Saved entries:
◇ ◇ ◇ ◇ ◇

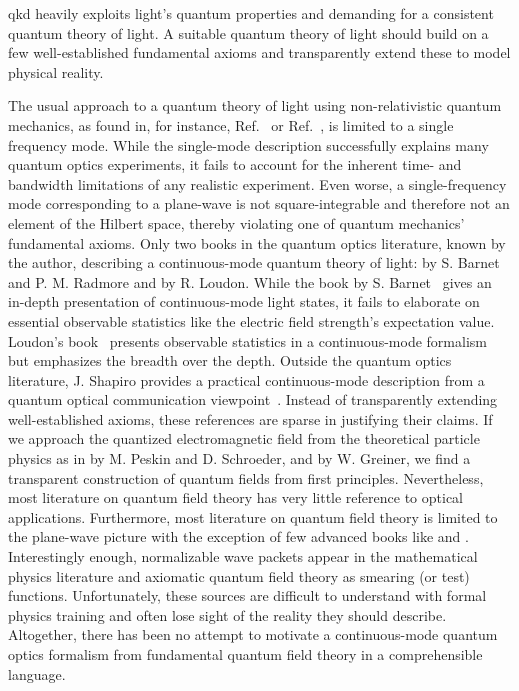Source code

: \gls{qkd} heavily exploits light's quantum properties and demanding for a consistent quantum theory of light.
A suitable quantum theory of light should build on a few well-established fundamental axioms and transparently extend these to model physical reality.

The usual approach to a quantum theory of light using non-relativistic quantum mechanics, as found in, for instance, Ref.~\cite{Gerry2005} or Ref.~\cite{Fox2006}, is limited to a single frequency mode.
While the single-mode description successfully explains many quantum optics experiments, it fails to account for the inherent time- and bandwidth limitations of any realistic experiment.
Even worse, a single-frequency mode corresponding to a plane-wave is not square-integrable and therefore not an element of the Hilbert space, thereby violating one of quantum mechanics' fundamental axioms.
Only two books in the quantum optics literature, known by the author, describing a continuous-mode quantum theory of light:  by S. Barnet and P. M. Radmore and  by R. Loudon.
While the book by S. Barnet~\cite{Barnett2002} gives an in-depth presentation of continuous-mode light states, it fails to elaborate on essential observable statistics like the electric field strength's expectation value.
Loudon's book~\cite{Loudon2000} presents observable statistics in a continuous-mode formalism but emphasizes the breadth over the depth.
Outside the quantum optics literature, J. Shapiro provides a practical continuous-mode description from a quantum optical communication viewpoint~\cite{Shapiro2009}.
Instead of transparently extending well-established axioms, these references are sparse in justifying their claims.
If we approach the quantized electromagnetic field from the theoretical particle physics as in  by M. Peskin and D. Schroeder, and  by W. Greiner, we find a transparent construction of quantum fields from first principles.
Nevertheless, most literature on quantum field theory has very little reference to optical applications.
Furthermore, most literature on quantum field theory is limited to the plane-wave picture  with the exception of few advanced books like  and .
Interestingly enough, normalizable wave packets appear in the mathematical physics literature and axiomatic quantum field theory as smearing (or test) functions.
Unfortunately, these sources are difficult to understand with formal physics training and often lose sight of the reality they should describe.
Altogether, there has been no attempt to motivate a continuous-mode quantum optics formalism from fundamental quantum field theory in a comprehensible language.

◇ ◇ ◇ ◇ ◇

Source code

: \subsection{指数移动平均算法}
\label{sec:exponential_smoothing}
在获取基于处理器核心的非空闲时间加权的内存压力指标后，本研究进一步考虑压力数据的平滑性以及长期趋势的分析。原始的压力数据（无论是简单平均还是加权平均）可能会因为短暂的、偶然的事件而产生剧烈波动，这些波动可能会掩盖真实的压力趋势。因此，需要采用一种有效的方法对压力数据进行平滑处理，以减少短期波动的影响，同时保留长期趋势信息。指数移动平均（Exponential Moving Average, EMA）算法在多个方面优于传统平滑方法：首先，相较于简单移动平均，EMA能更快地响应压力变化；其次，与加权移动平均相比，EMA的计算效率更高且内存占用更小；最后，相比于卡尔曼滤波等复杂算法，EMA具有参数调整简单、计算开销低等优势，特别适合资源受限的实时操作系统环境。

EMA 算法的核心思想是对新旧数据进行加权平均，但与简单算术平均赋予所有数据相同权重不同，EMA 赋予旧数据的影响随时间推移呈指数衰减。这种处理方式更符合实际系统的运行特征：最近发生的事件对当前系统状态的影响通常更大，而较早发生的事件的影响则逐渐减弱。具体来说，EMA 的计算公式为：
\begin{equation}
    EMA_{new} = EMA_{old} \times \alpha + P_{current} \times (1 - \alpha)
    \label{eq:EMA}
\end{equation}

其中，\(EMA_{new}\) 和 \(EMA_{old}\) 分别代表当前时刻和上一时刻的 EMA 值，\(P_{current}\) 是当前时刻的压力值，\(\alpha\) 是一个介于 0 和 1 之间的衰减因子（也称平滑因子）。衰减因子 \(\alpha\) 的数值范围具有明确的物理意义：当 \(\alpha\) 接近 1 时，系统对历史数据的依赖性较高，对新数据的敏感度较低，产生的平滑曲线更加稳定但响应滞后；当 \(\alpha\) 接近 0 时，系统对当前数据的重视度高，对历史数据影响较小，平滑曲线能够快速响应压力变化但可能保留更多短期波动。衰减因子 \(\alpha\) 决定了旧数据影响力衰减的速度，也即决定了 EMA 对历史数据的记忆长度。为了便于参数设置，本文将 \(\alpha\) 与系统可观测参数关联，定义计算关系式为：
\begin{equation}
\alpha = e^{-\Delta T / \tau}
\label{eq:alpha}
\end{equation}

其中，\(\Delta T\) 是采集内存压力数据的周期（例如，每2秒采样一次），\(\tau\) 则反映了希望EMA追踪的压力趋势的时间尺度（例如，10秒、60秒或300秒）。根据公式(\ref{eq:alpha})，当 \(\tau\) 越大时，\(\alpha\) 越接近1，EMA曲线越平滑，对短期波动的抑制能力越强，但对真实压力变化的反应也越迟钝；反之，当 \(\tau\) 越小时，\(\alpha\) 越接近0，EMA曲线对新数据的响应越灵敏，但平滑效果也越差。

◇ ◇ ◇ ◇ ◇

◆ WHAT THE TASK REQUIRES
Would you please copy exactly the part of the entries above that begins at the line containing "Even worse, a" and ends at the line containing "Altogether, there has", both lines included?

◆ RESPONSE TO THIS EXERCISE
Even worse, a single-frequency mode corresponding to a plane-wave is not square-integrable and therefore not an element of the Hilbert space, thereby violating one of quantum mechanics' fundamental axioms.
Only two books in the quantum optics literature, known by the author, describing a continuous-mode quantum theory of light:  by S. Barnet and P. M. Radmore and  by R. Loudon.
While the book by S. Barnet~\cite{Barnett2002} gives an in-depth presentation of continuous-mode light states, it fails to elaborate on essential observable statistics like the electric field strength's expectation value.
Loudon's book~\cite{Loudon2000} presents observable statistics in a continuous-mode formalism but emphasizes the breadth over the depth.
Outside the quantum optics literature, J. Shapiro provides a practical continuous-mode description from a quantum optical communication viewpoint~\cite{Shapiro2009}.
Instead of transparently extending well-established axioms, these references are sparse in justifying their claims.
If we approach the quantized electromagnetic field from the theoretical particle physics as in  by M. Peskin and D. Schroeder, and  by W. Greiner, we find a transparent construction of quantum fields from first principles.
Nevertheless, most literature on quantum field theory has very little reference to optical applications.
Furthermore, most literature on quantum field theory is limited to the plane-wave picture  with the exception of few advanced books like  and .
Interestingly enough, normalizable wave packets appear in the mathematical physics literature and axiomatic quantum field theory as smearing (or test) functions.
Unfortunately, these sources are difficult to understand with formal physics training and often lose sight of the reality they should describe.
Altogether, there has been no attempt to motivate a continuous-mode quantum optics formalism from fundamental quantum field theory in a comprehensible language.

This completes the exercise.